Quickly now, so the finished book doesn’t languish in one of my slippery piles under my desk, a post about Michael Pollan’s Omnivore’s Dilemma.

I have two words for you: READ IT.

I am admittedly, the kind of person who buys ten copies of a new favorite book to give to everybody at Christmas (blogging is much more cost-effective), but this book – I have to find a new way to gush – is not only entertainingly written and meticulously researched (the guy teaches journalism at UC Berkeley), but it also tells you loads of information you feel you should have already known. LOADS.

Pollan follows four meals (his own – not too much preaching here, as he starts with by eating at McDonald’s) backwards to whence they came. The first meal is the quintessential fast food meal for four, eaten while hurtling down the freeway; the second is corporate organic; the third is grassfed organic (hurray for Polyface Farms!); and the last is one entirely hunted, foraged, and grown by Pollan himself.

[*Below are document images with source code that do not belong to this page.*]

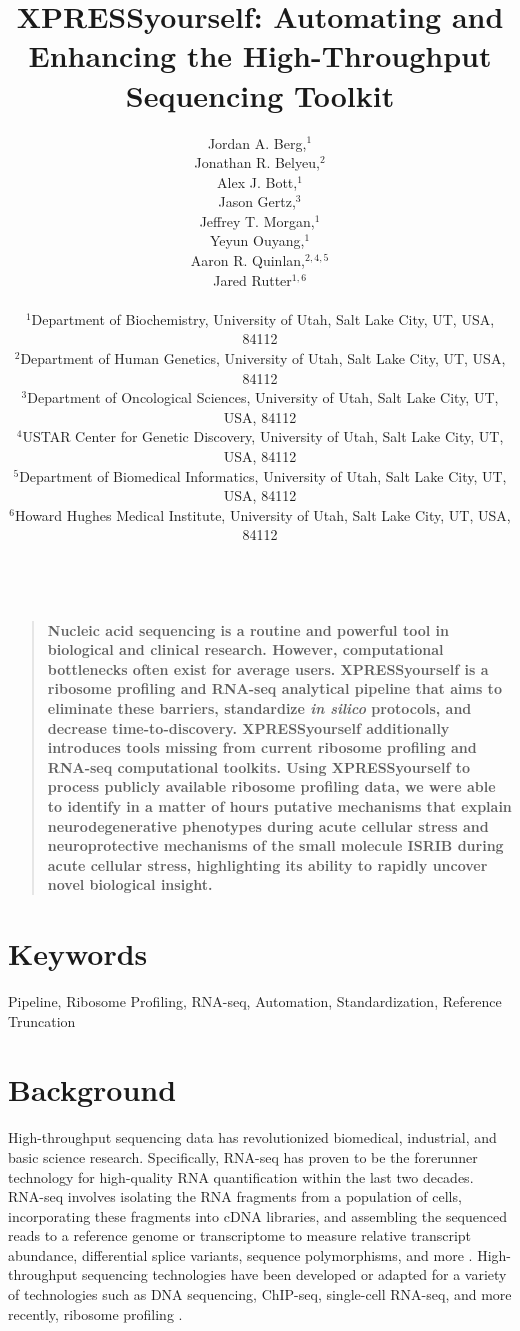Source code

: \documentclass[11pt, a4paper, oneside]{article}
\title{
XPRESSyourself: Automating and Enhancing the High-Throughput Sequencing Toolkit
}
\author{
Jordan A. Berg,$^{1}$ \\
Jonathan R. Belyeu,$^{2}$ \\
Alex J. Bott,$^{1}$ \\
Jason Gertz,$^{3}$ \\
Jeffrey T. Morgan,$^{1}$ \\
Yeyun Ouyang,$^{1}$ \\
Aaron R. Quinlan,$^{2,4,5}$ \\
Jared Rutter$^{1,6}$ \\
\\
\normalsize{$^{1}$Department of Biochemistry, University of Utah, Salt Lake City, UT, USA, 84112}\\
\normalsize{$^{2}$Department of Human Genetics, University of Utah, Salt Lake City, UT, USA, 84112}\\
\normalsize{$^{3}$Department of Oncological Sciences, University of Utah, Salt Lake City, UT, USA, 84112}\\
\normalsize{$^{4}$USTAR Center for Genetic Discovery, University of Utah, Salt Lake City, UT, USA, 84112}\\
\normalsize{$^{5}$Department of Biomedical Informatics, University of Utah, Salt Lake City, UT, USA, 84112}\\
\normalsize{$^{6}$Howard Hughes Medical Institute, University of Utah, Salt Lake City, UT, USA, 84112}\\
\\
}
\date{}
\newenvironment{sciabstract}{%
\begin{quote} \bf}
{\end{quote}}
\begin{document}
\baselineskip24pt

\maketitle



\begin{sciabstract}
Nucleic acid sequencing is a routine and powerful tool in biological and clinical research. However, computational bottlenecks often exist for average users. XPRESSyourself is a ribosome profiling and RNA-seq analytical pipeline that aims to eliminate these barriers, standardize \textit{in silico} protocols, and decrease time-to-discovery. XPRESSyourself additionally introduces tools missing from current ribosome profiling and RNA-seq computational toolkits. Using XPRESSyourself to process publicly available ribosome profiling data, we were able to identify in a matter of hours putative mechanisms that explain neurodegenerative phenotypes during acute cellular stress and neuroprotective mechanisms of the small molecule ISRIB during acute cellular stress, highlighting its ability to rapidly uncover novel biological insight.
\end{sciabstract}

\section*{Keywords}
Pipeline, Ribosome Profiling, RNA-seq, Automation, Standardization, Reference Truncation

\section{Background}
High-throughput sequencing data has revolutionized biomedical, industrial, and basic science research. Specifically, RNA-seq has proven to be the forerunner technology for high-quality RNA quantification within the last two decades. RNA-seq involves isolating the RNA fragments from a population of cells, incorporating these fragments into cDNA libraries, and assembling the sequenced reads to a reference genome or transcriptome to measure relative transcript abundance, differential splice variants, sequence polymorphisms, and more \cite{byron_nrg}. High-throughput sequencing technologies have been developed or adapted for a variety of technologies such as DNA sequencing, ChIP-seq, single-cell RNA-seq, and more recently, ribosome profiling \cite{ingolia_science}. \par
\end{document}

And all so well-written that it reads like a fiction mystery thriller. And you don’t have to be a foodie to enjoy this kind of fiction, although it helps if the fact that they are eating terrine of lobster and halibut en gelee while out hunting for wild pig makes you smile.

Aside from the one tedious (but, I agree, necessary) chapter on the ethics of eating animals (and again, so satisfyingly well- researched: he goes straight to the granddaddies of animal activists), each chapter is more riveting than the one that precedes it. I mean this guy hunts down and shoots a wild (big!) boar right here in California, and he’d never shot a gun before researching writing this book. He tells me everything about hunting I’d ever wanted to know, from the perspective of a guy who didn’t think he’d ever be a hunter.

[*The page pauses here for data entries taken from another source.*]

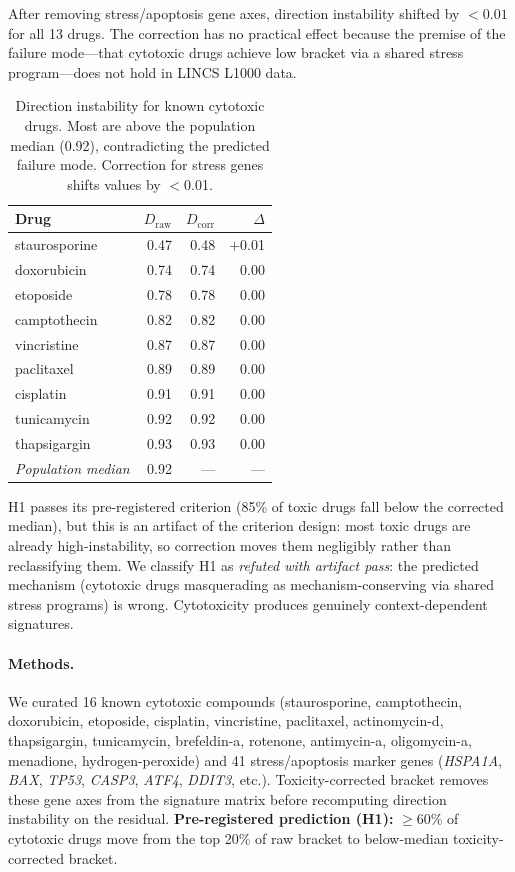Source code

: \documentclass{article}
\begin{document}
After removing stress/apoptosis gene axes, direction instability shifted by
$<0.01$ for all 13 drugs. The correction has no practical effect because the
premise of the failure mode---that cytotoxic drugs achieve low bracket via
a shared stress program---does not hold in LINCS L1000 data.

\begin{table}[h]
\centering
\caption{Direction instability for known cytotoxic drugs. Most are above the
population median (0.92), contradicting the predicted failure mode.
Correction for stress genes shifts values by $<$0.01.}
\label{tab:toxic}
\small
\begin{tabular}{lrrr}
\toprule
Drug & $D_{\text{raw}}$ & $D_{\text{corr}}$ & $\Delta$ \\
\midrule
staurosporine & 0.47 & 0.48 & $+$0.01 \\
doxorubicin & 0.74 & 0.74 & 0.00 \\
etoposide & 0.78 & 0.78 & 0.00 \\
camptothecin & 0.82 & 0.82 & 0.00 \\
vincristine & 0.87 & 0.87 & 0.00 \\
paclitaxel & 0.89 & 0.89 & 0.00 \\
cisplatin & 0.91 & 0.91 & 0.00 \\
tunicamycin & 0.92 & 0.92 & 0.00 \\
thapsigargin & 0.93 & 0.93 & 0.00 \\
\midrule
\emph{Population median} & 0.92 & --- & --- \\
\bottomrule
\end{tabular}
\end{table}

H1 passes its pre-registered criterion (85\% of toxic drugs fall below
the corrected median), but this is an artifact of the criterion design: most
toxic drugs are already high-instability, so correction moves them
negligibly rather than reclassifying them. We classify H1 as
\emph{refuted with artifact pass}: the predicted mechanism (cytotoxic
drugs masquerading as mechanism-conserving via shared stress programs) is
wrong. Cytotoxicity produces genuinely context-dependent signatures.

\paragraph{Methods.}
We curated 16 known cytotoxic compounds (staurosporine, camptothecin,
doxorubicin, etoposide, cisplatin, vincristine, paclitaxel, actinomycin-d,
thapsigargin, tunicamycin, brefeldin-a, rotenone, antimycin-a, oligomycin-a,
menadione, hydrogen-peroxide) and 41 stress/apoptosis marker genes
(\emph{HSPA1A}, \emph{BAX}, \emph{TP53}, \emph{CASP3}, \emph{ATF4},
\emph{DDIT3}, etc.). Toxicity-corrected bracket removes these gene axes from
the signature matrix before recomputing direction instability on the residual.
\textbf{Pre-registered prediction (H1):} $\geq$60\% of cytotoxic drugs move
from the top 20\% of raw bracket to below-median toxicity-corrected bracket.
\end{document}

A few nuggets I pulled from this book:

My CSA basket is the best thing I do. Fast food is one of the worst. Corporate organic and even shopping at Whole Foods is not really all that. If I’m going to eat meat, I need to look for grass-fed beef. I want to visit Polyface Farms next time I’m on the East Coast.

P.S. My post title is from Angelo, Pollan’s wild food mentor – it’s what Angelo says when Pollan bags his first wild pig.